19.8.08

eskilerden - II

her soguk gecenin sabahinda dogan puslu gunes
hep ayni soluk umudu besler durur
icinde buyuyen umutsuzluk, gecenin karanliginin tukenmeyisinden midir
yoksa gunesin bulutların ardina gizlenisinden mi bilemezsin..
ansizin bogazina coken o bulut gibi
sen de kalkamazsin yigilip kaldigin o divandan
ta ki dogurana kadar icindeki gunesi
mihlandigin yerden attigin cigliklar yayilir durur kendi semalarinda
donup bakarsan ardina
yaninda uzanan adam yabancidir sana gunes yuzunu aydinlatmadikca
bu yuzdendir ki
gece sevisenler bulamazlar ruyalarinda birbirlerini...

eskilerden - I

ellerimden bulaştı yüzüme kan korkma. hem acımıyor ki hiç! zor sanırdım öldürmeyi. o kadar zor değilmiş. parmaklarını kalbine batırmak yeterli. şu kan kötü işte sadece. ılık, ıslak, yapış yapış.. korkma ama yüzümde yara yok. görünen hiç bir yerimde yok yara. elimden bulaştı onlar sadece.
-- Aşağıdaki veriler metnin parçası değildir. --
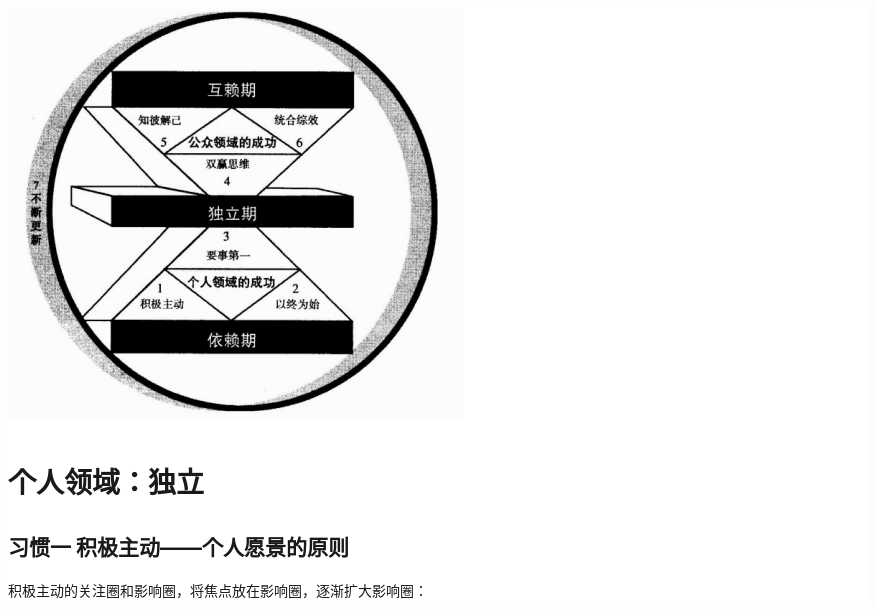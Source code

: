 <img src="2020-06-13-7-habits-of-highly-effective-people/7 habits.png" alt="7 habits" style="zoom: 50%;" />

# 个人领域：独立

## 习惯一 积极主动——个人愿景的原则

积极主动的关注圈和影响圈，将焦点放在影响圈，逐渐扩大影响圈：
ne çok çözüm denedim ellerimden kan damlamadan önce. bunun sona kalması çaresizlikten değil. bilemezlikten.. ölümle çareyi bir araya getirmenin ironisinden. beyin duruyor herhalde bazen. görmüyorsun gözünün önünde duran imkanı.

arafta asılı kalmış bir sarkaç gibi gidip geliyorsun sadece bazen. gittiğini sanıyorsun. ilerlediğini, büyüdüğünü. oysa sadece...
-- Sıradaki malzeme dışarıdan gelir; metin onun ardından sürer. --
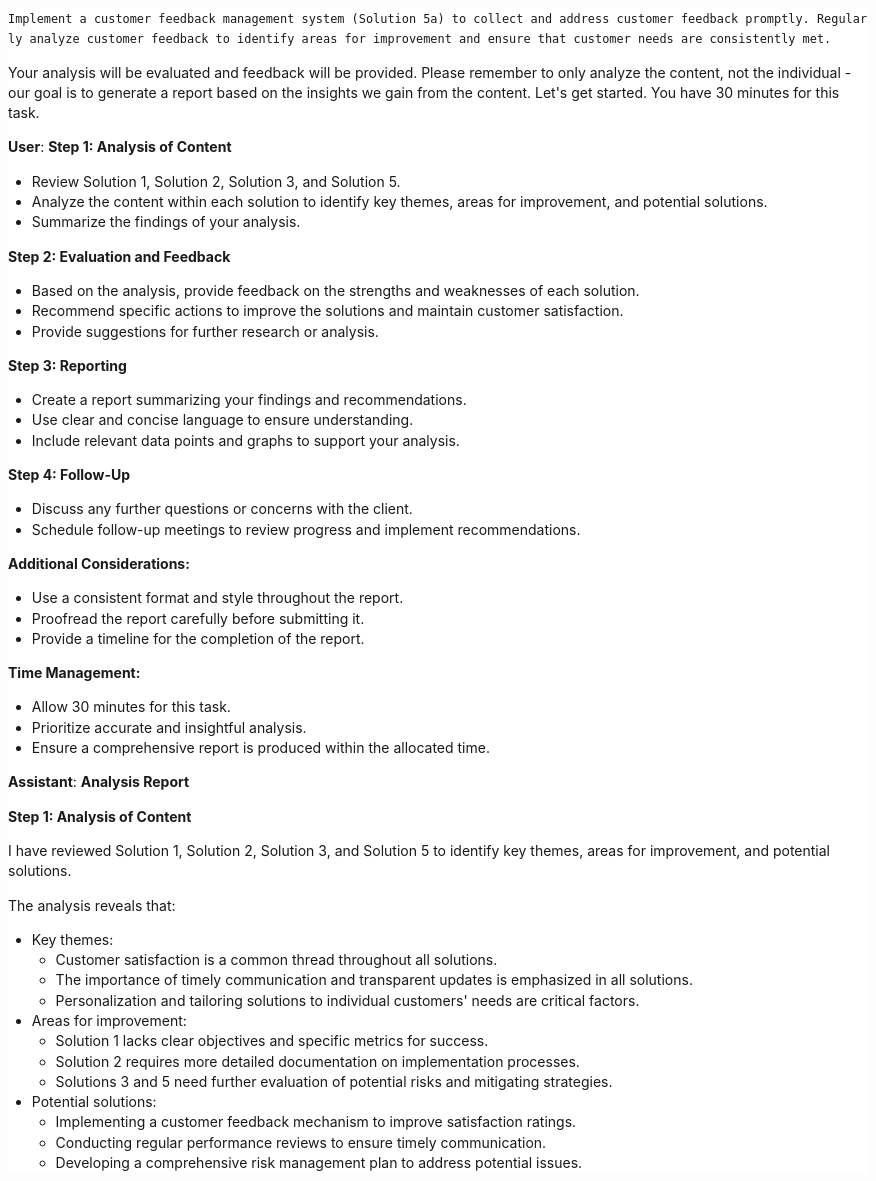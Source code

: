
  ```md
Implement a customer feedback management system (Solution 5a) to collect and address customer feedback promptly. Regularly analyze customer feedback to identify areas for improvement and ensure that customer needs are consistently met. 
``` 


 Your analysis will be evaluated and feedback will be provided. Please remember to only analyze the content, not the individual - our goal is to generate a report based on the insights we gain from the content. Let's get started. You have 30 minutes for this task.

**User**: **Step 1: Analysis of Content**

* Review Solution 1, Solution 2, Solution 3, and Solution 5.
* Analyze the content within each solution to identify key themes, areas for improvement, and potential solutions.
* Summarize the findings of your analysis.

**Step 2: Evaluation and Feedback**

* Based on the analysis, provide feedback on the strengths and weaknesses of each solution.
* Recommend specific actions to improve the solutions and maintain customer satisfaction.
* Provide suggestions for further research or analysis.

**Step 3: Reporting**

* Create a report summarizing your findings and recommendations.
* Use clear and concise language to ensure understanding.
* Include relevant data points and graphs to support your analysis.

**Step 4: Follow-Up**

* Discuss any further questions or concerns with the client.
* Schedule follow-up meetings to review progress and implement recommendations.

**Additional Considerations:**

* Use a consistent format and style throughout the report.
* Proofread the report carefully before submitting it.
* Provide a timeline for the completion of the report.

**Time Management:**

* Allow 30 minutes for this task.
* Prioritize accurate and insightful analysis.
* Ensure a comprehensive report is produced within the allocated time.

**Assistant**: **Analysis Report**

**Step 1: Analysis of Content**

I have reviewed Solution 1, Solution 2, Solution 3, and Solution 5 to identify key themes, areas for improvement, and potential solutions.

The analysis reveals that:

* Key themes:
	+ Customer satisfaction is a common thread throughout all solutions.
	+ The importance of timely communication and transparent updates is emphasized in all solutions.
	+ Personalization and tailoring solutions to individual customers' needs are critical factors.
* Areas for improvement:
	+ Solution 1 lacks clear objectives and specific metrics for success.
	+ Solution 2 requires more detailed documentation on implementation processes.
	+ Solutions 3 and 5 need further evaluation of potential risks and mitigating strategies.
* Potential solutions:
	+ Implementing a customer feedback mechanism to improve satisfaction ratings.
	+ Conducting regular performance reviews to ensure timely communication.
	+ Developing a comprehensive risk management plan to address potential issues.
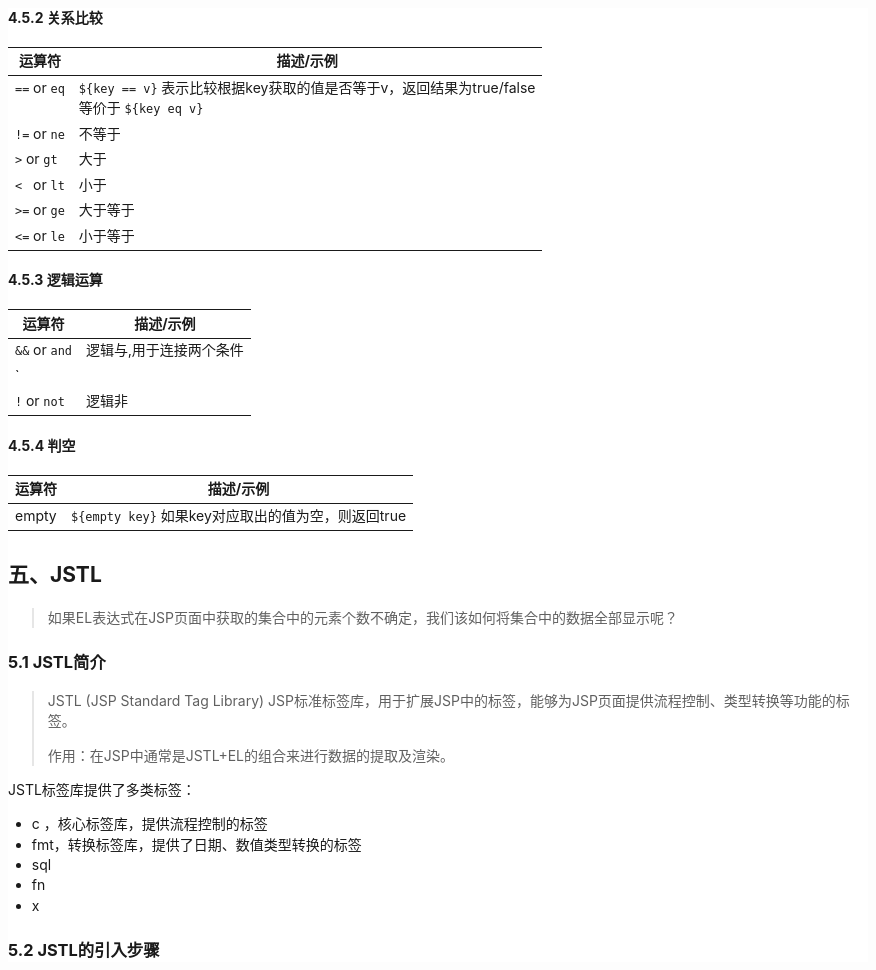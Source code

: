 #### 4.5.2 关系比较

| 运算符       | 描述/示例                                                    |
| ------------ | ------------------------------------------------------------ |
| `==` or `eq` | `${key == v}`  表示比较根据key获取的值是否等于v，返回结果为true/false<br>等价于 `${key eq v}` |
| `!=` or `ne` | 不等于                                                       |
| `>` or  `gt` | 大于                                                         |
| `< ` or `lt` | 小于                                                         |
| `>=` or `ge` | 大于等于                                                     |
| `<=` or `le` | 小于等于                                                     |

#### 4.5.3 逻辑运算

| 运算符        | 描述/示例               |
| ------------- | ----------------------- |
| `&&` or `and` | 逻辑与,用于连接两个条件 |
| `||`or `or`   | 逻辑或                  |
| `!` or `not`  | 逻辑非                  |

#### 4.5.4 判空

| 运算符 | 描述/示例                                          |
| ------ | -------------------------------------------------- |
| empty  | `${empty key}` 如果key对应取出的值为空，则返回true |



## 五、JSTL

> 如果EL表达式在JSP页面中获取的集合中的元素个数不确定，我们该如何将集合中的数据全部显示呢？

### 5.1 JSTL简介

> JSTL (JSP Standard Tag Library) JSP标准标签库，用于扩展JSP中的标签，能够为JSP页面提供流程控制、类型转换等功能的标签。
>
> 作用：在JSP中通常是JSTL+EL的组合来进行数据的提取及渲染。

JSTL标签库提供了多类标签：

- c ，核心标签库，提供流程控制的标签
- fmt，转换标签库，提供了日期、数值类型转换的标签
- sql
- fn
- x

### 5.2 JSTL的引入步骤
dört bir yandaki bütün sınırları kaldırabildiğini, kendinden yeni bir sen yarattığını sanıyorsun bazen. bazen gerçekten o sınırları aşıyorsun da. ama olmuyor işte.
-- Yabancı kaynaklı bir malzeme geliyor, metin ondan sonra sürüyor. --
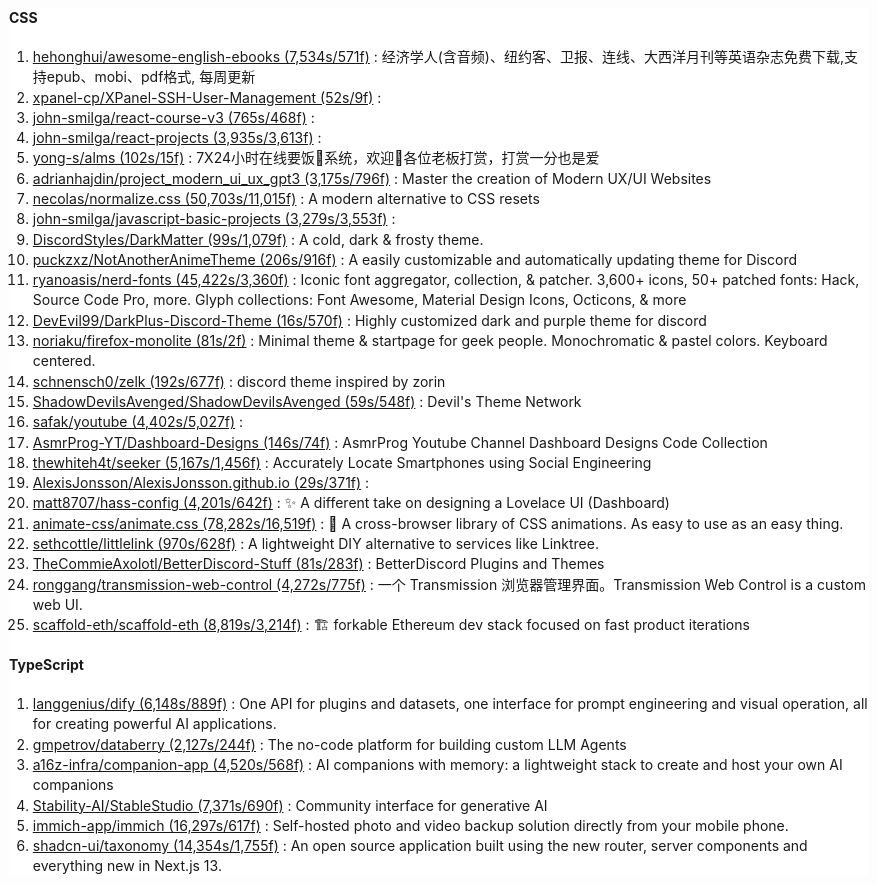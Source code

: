 #### CSS
1. [hehonghui/awesome-english-ebooks (7,534s/571f)](https://github.com/hehonghui/awesome-english-ebooks) : 经济学人(含音频)、纽约客、卫报、连线、大西洋月刊等英语杂志免费下载,支持epub、mobi、pdf格式, 每周更新
2. [xpanel-cp/XPanel-SSH-User-Management (52s/9f)](https://github.com/xpanel-cp/XPanel-SSH-User-Management) : 
3. [john-smilga/react-course-v3 (765s/468f)](https://github.com/john-smilga/react-course-v3) : 
4. [john-smilga/react-projects (3,935s/3,613f)](https://github.com/john-smilga/react-projects) : 
5. [yong-s/alms (102s/15f)](https://github.com/yong-s/alms) : 7X24小时在线要饭🍚系统，欢迎👏各位老板打赏，打赏一分也是爱
6. [adrianhajdin/project_modern_ui_ux_gpt3 (3,175s/796f)](https://github.com/adrianhajdin/project_modern_ui_ux_gpt3) : Master the creation of Modern UX/UI Websites
7. [necolas/normalize.css (50,703s/11,015f)](https://github.com/necolas/normalize.css) : A modern alternative to CSS resets
8. [john-smilga/javascript-basic-projects (3,279s/3,553f)](https://github.com/john-smilga/javascript-basic-projects) : 
9. [DiscordStyles/DarkMatter (99s/1,079f)](https://github.com/DiscordStyles/DarkMatter) : A cold, dark & frosty theme.
10. [puckzxz/NotAnotherAnimeTheme (206s/916f)](https://github.com/puckzxz/NotAnotherAnimeTheme) : A easily customizable and automatically updating theme for Discord
11. [ryanoasis/nerd-fonts (45,422s/3,360f)](https://github.com/ryanoasis/nerd-fonts) : Iconic font aggregator, collection, & patcher. 3,600+ icons, 50+ patched fonts: Hack, Source Code Pro, more. Glyph collections: Font Awesome, Material Design Icons, Octicons, & more
12. [DevEvil99/DarkPlus-Discord-Theme (16s/570f)](https://github.com/DevEvil99/DarkPlus-Discord-Theme) : Highly customized dark and purple theme for discord
13. [noriaku/firefox-monolite (81s/2f)](https://github.com/noriaku/firefox-monolite) : Minimal theme & startpage for geek people. Monochromatic & pastel colors. Keyboard centered.
14. [schnensch0/zelk (192s/677f)](https://github.com/schnensch0/zelk) : discord theme inspired by zorin
15. [ShadowDevilsAvenged/ShadowDevilsAvenged (59s/548f)](https://github.com/ShadowDevilsAvenged/ShadowDevilsAvenged) : Devil's Theme Network
16. [safak/youtube (4,402s/5,027f)](https://github.com/safak/youtube) : 
17. [AsmrProg-YT/Dashboard-Designs (146s/74f)](https://github.com/AsmrProg-YT/Dashboard-Designs) : AsmrProg Youtube Channel Dashboard Designs Code Collection
18. [thewhiteh4t/seeker (5,167s/1,456f)](https://github.com/thewhiteh4t/seeker) : Accurately Locate Smartphones using Social Engineering
19. [AlexisJonsson/AlexisJonsson.github.io (29s/371f)](https://github.com/AlexisJonsson/AlexisJonsson.github.io) : 
20. [matt8707/hass-config (4,201s/642f)](https://github.com/matt8707/hass-config) : ✨ A different take on designing a Lovelace UI (Dashboard)
21. [animate-css/animate.css (78,282s/16,519f)](https://github.com/animate-css/animate.css) : 🍿 A cross-browser library of CSS animations. As easy to use as an easy thing.
22. [sethcottle/littlelink (970s/628f)](https://github.com/sethcottle/littlelink) : A lightweight DIY alternative to services like Linktree.
23. [TheCommieAxolotl/BetterDiscord-Stuff (81s/283f)](https://github.com/TheCommieAxolotl/BetterDiscord-Stuff) : BetterDiscord Plugins and Themes
24. [ronggang/transmission-web-control (4,272s/775f)](https://github.com/ronggang/transmission-web-control) : 一个 Transmission 浏览器管理界面。Transmission Web Control is a custom web UI.
25. [scaffold-eth/scaffold-eth (8,819s/3,214f)](https://github.com/scaffold-eth/scaffold-eth) : 🏗 forkable Ethereum dev stack focused on fast product iterations

#### TypeScript
1. [langgenius/dify (6,148s/889f)](https://github.com/langgenius/dify) : One API for plugins and datasets, one interface for prompt engineering and visual operation, all for creating powerful AI applications.
2. [gmpetrov/databerry (2,127s/244f)](https://github.com/gmpetrov/databerry) : The no-code platform for building custom LLM Agents
3. [a16z-infra/companion-app (4,520s/568f)](https://github.com/a16z-infra/companion-app) : AI companions with memory: a lightweight stack to create and host your own AI companions
4. [Stability-AI/StableStudio (7,371s/690f)](https://github.com/Stability-AI/StableStudio) : Community interface for generative AI
5. [immich-app/immich (16,297s/617f)](https://github.com/immich-app/immich) : Self-hosted photo and video backup solution directly from your mobile phone.
6. [shadcn-ui/taxonomy (14,354s/1,755f)](https://github.com/shadcn-ui/taxonomy) : An open source application built using the new router, server components and everything new in Next.js 13.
duvarlar örüyorsun bazen kendine. hiç penceresi olmayan, ses geçirmeyen.

bazen de içini öldürüyorsun böyle. ama öyle işin kolayına kaçmadan.. içindeki çocuğu öldürmek değil bu. basbayağı içini öldürüyorsun. ellerinden kan damlıyor. korkma diyorsun, korkma yüzümde bir şey yok.